[ClusterLabs] Interface confusion

Tue Mar 19 16:49:01 EDT 2019

Not sure I got “or (due to two_node / wait_for_all in corosync.conf) waits
until it can see the other node before doing anything” right. I mean
according tohttps://access.redhat.com/solutions/1295713 “The 'two_node'
parameter sets the quorum to '1' and allows one node to remain quorate and
continue cluster operations after the second one is fenced.”
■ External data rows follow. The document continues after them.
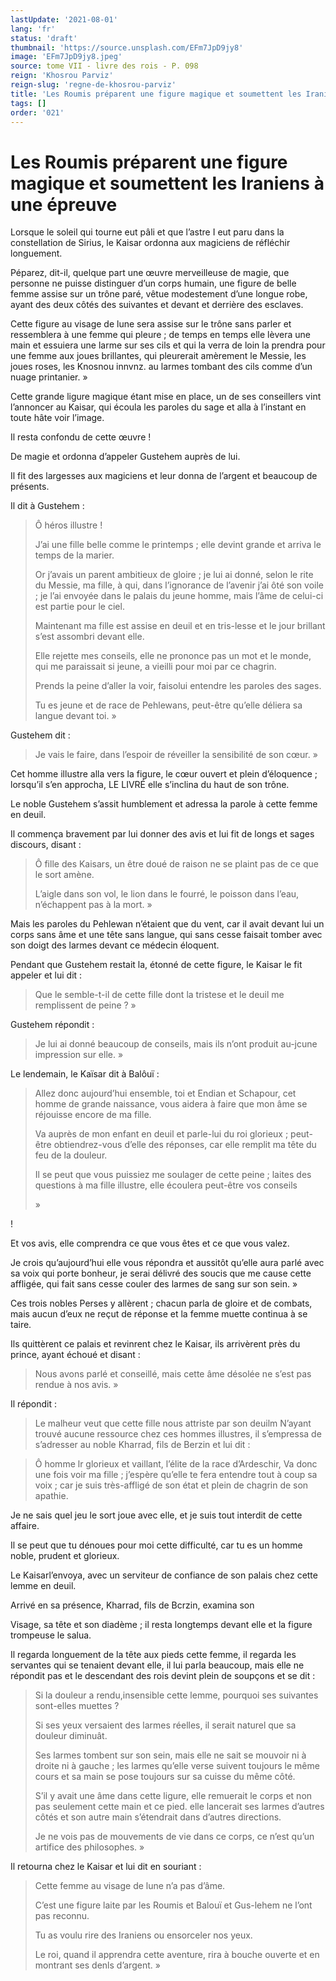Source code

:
 ```yaml
---
lastUpdate: '2021-08-01'
lang: 'fr'
status: 'draft'
thumbnail: 'https://source.unsplash.com/EFm7JpD9jy8'
image: 'EFm7JpD9jy8.jpeg'
source: tome VII - livre des rois - P. 098
reign: 'Khosrou Parviz'
reign-slug: 'regne-de-khosrou-parviz'
title: 'Les Roumis préparent une figure magique et soumettent les Iraniens à une épreuve | Le Livre des Rois | Shâhnâmeh'
tags: []
order: '021'
---
```


<!-- LTeX: language=fr -->

# Les Roumis préparent une figure magique et soumettent les Iraniens à une épreuve

Lorsque le soleil qui tourne eut pâli et que l’astre I eut paru dans la constellation de Sirius, le Kaisar ordonna aux magiciens de réfléchir longuement.

Péparez, dit-il, quelque part une œuvre merveilleuse de magie, que personne ne puisse distinguer d’un corps humain, une figure de belle femme assise sur un trône paré, vêtue modestement d’une longue robe, ayant des deux côtés des suivantes et devant et derrière des esclaves.

Cette figure au visage de lune sera assise sur le trône sans parler et ressemblera à une femme qui pleure ; de temps en temps elle lèvera une main et essuiera une larme sur ses cils et qui la verra de loin la prendra pour une femme aux joues brillantes, qui pleurerait amèrement le Messie, les joues roses, les Knosnou innvnz. au larmes tombant des cils comme d’un nuage printanier. »

Cette grande ligure magique étant mise en place, un de ses conseillers vint l’annoncer au Kaisar, qui écoula les paroles du sage et alla à l’instant en toute hâte voir l’image.

Il resta confondu de cette œuvre !

De magie et ordonna d’appeler Gustehem auprès de lui.

Il fit des largesses aux magiciens et leur donna de l’argent et beaucoup de présents.

Il dit à Gustehem :

> Ô héros illustre !
>
> J’ai une fille belle comme le printemps ; elle devint grande et arriva le temps de la marier.
>
> Or j’avais un parent ambitieux de gloire ; je lui ai donné, selon le rite du Messie, ma fille, à qui, dans l’ignorance de l’avenir j’ai ôté son voile ; je l’ai envoyée dans le palais du jeune homme, mais l’âme de celui-ci est partie pour le ciel.
>
> Maintenant ma fille est assise en deuil et en tris-lesse et le jour brillant s’est assombri devant elle.
>
> Elle rejette mes conseils, elle ne prononce pas un mot et le monde, qui me paraissait si jeune, a vieilli pour moi par ce chagrin.
>
> Prends la peine d’aller la voir, faisolui entendre les paroles des sages.
>
> Tu es jeune et de race de Pehlewans, peut-être qu’elle déliera sa langue devant toi. »

Gustehem dit :

> Je vais le faire, dans l’espoir de réveiller la sensibilité de son cœur. »

Cet homme illustre alla vers la figure, le cœur ouvert et plein d’éloquence ; lorsqu’il s’en approcha, LE LIVRÉ elle s’inclina du haut de son trône.

Le noble Gustehem s’assit humblement et adressa la parole à cette femme en deuil.

Il commença bravement par lui donner des avis et lui fit de longs et sages discours, disant :

> Ô fille des Kaisars, un être doué de raison ne se plaint pas de ce que le sort amène.
>
> L’aigle dans son vol, le lion dans le fourré, le poisson dans l’eau, n’échappent pas à la mort. »

Mais les paroles du Pehlewan n’étaient que du vent, car il avait devant lui un corps sans âme et une tête sans langue, qui sans cesse faisait tomber avec son doigt des larmes devant ce médecin éloquent.

Pendant que Gustehem restait la, étonné de cette figure, le Kaisar le fit appeler et lui dit :

> Que le semble-t-il de cette fille dont la tristese et le deuil me remplissent de peine ? »

Gustehem répondit :

> Je lui ai donné beaucoup de conseils, mais ils n’ont produit au-jcune impression sur elle. »

Le lendemain, le Kaïsar dit à Balôuï :

> Allez donc aujourd’hui ensemble, toi et Endian et Schapour, cet homme de grande naissance, vous aidera à faire que mon âme se réjouisse encore de ma fille.
>
> Va auprès de mon enfant en deuil et parle-lui du roi glorieux ; peut-être obtiendrez-vous d’elle des réponses, car elle remplit ma tête du feu de la douleur.
>
> Il se peut que vous puissiez me soulager de cette peine ; laites des questions à ma fille illustre, elle écoulera peut-être vos conseils
>
> »

!

Et vos avis, elle comprendra ce que vous êtes et ce que vous valez.

Je crois qu’aujourd’hui elle vous répondra et aussitôt qu’elle aura parlé avec sa voix qui porte bonheur, je serai délivré des soucis que me cause cette affligée, qui fait sans cesse couler des larmes de sang sur son sein. »

Ces trois nobles Perses y allèrent ; chacun parla de gloire et de combats, mais aucun d’eux ne reçut de réponse et la femme muette continua à se taire.

Ils quittèrent ce palais et revinrent chez le Kaisar, ils arrivèrent près du prince, ayant échoué et disant :

> Nous avons parlé et conseillé, mais cette âme désolée ne s’est pas rendue à nos avis. »

Il répondit :

> Le malheur veut que cette fille nous attriste par son deuilm N’ayant trouvé aucune ressource chez ces hommes illustres, il s’empressa de s’adresser au noble Kharrad, fils de Berzin et lui dit :

> Ô homme lr glorieux et vaillant, l’élite de la race d’Ardeschir, Va donc une fois voir ma fille ; j’espère qu’elle te fera entendre tout à coup sa voix ; car je suis très-affligé de son état et plein de chagrin de son apathie.

Je ne sais quel jeu le sort joue avec elle, et je suis tout interdit de cette affaire.

Il se peut que tu dénoues pour moi cette difficulté, car tu es un homme noble, prudent et glorieux.

Le Kaisarl’envoya, avec un serviteur de confiance de son palais chez cette lemme en deuil.

Arrivé en sa présence, Kharrad, fils de Bcrzin, examina son

Visage, sa tête et son diadème ; il resta longtemps devant elle et la figure trompeuse le salua.

Il regarda longuement de la tête aux pieds cette femme, il regarda les servantes qui se tenaient devant elle, il lui parla beaucoup, mais elle ne répondit pas et le descendant des rois devint plein de soupçons et se dit :

> Si la douleur a rendu,insensible cette lemme, pourquoi ses suivantes sont-elles muettes ?
>
> Si ses yeux versaient des larmes réelles, il serait naturel que sa douleur diminuât.
>
> Ses larmes tombent sur son sein, mais elle ne sait se mouvoir ni à droite ni à gauche ; les larmes qu’elle verse suivent toujours le même cours et sa main se pose toujours sur sa cuisse du même côté.
>
> S’il y avait une âme dans cette ligure, elle remuerait le corps et non pas seulement cette main et ce pied. elle lancerait ses larmes d’autres côtés et son autre main s’étendrait dans d’autres directions.
>
> Je ne vois pas de mouvements de vie dans ce corps, ce n’est qu’un artifice des philosophes. »

Il retourna chez le Kaisar et lui dit en souriant :

> Cette femme au visage de lune n’a pas d’âme.
>
> C’est une figure laite par les Roumis et Balouï et Gus-lehem ne l’ont pas reconnu.
>
> Tu as voulu rire des Iraniens ou ensorceler nos yeux.
>
> Le roi, quand il apprendra cette aventure, rira à bouche ouverte et en montrant ses denls d’argent. »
Exactly the same parameters are set for my cluster:

[root at srv1 ~]#  corosync-quorumtool -s

Quorum information

------------------

Date:             Tue Mar 19 16:15:50 2019

Quorum provider:  corosync_votequorum

Nodes:            2

Node ID:          1

Ring ID:          1/464

Quorate:          Yes

Votequorum information

----------------------

Expected votes:   2

Highest expected: 2

Total votes:      2

*Quorum:           1*

*Flags:            2Node Quorate WaitForAll*

Membership information

----------------------

    Nodeid      Votes Name

         1          1 srv1cr1 (local)

         2          1 srv2cr1

I was testing fencing (I’m using fence_vmware_soap) and followed
https://access.redhat.com/documentation/en-us/red_hat_enterprise_linux/7/html/high_availability_add-on_reference/s1-stonithtest-haarand
could in each case see that when:

a)    Fencing the passive node the active remained active *

b)    Fencing the active node caused the passive node to take over the
active role*

*in all cases pacemaker and corosync was not configured to start on boot

Yes you are absolutely right regarding the fence condition when both shoot
at the same time and I even tried option 3 from your list that is corosync
qdevice. Here I followed
https://access.redhat.com/documentation/en-us/red_hat_enterprise_linux/7/html/high_availability_add-on_reference/s1-quorumdev-haar#s2-managequorum-HAAR

So here’s quorum runtime status before adding the qdevice:

[root at srv1 ~]# pcs quorum status

Quorum information

------------------

Date:             Tue Mar 19 16:34:12 2019

Quorum provider:  corosync_votequorum

Nodes:            2

Node ID:          1

Ring ID:          1/464

Quorate:          Yes

Votequorum information

----------------------

Expected votes:   2

Highest expected: 2

Total votes:      2

Quorum:           1

Flags:            2Node Quorate WaitForAll

Membership information

----------------------

    Nodeid      Votes    Qdevice Name

         1          1         NR srv1cr1 (local)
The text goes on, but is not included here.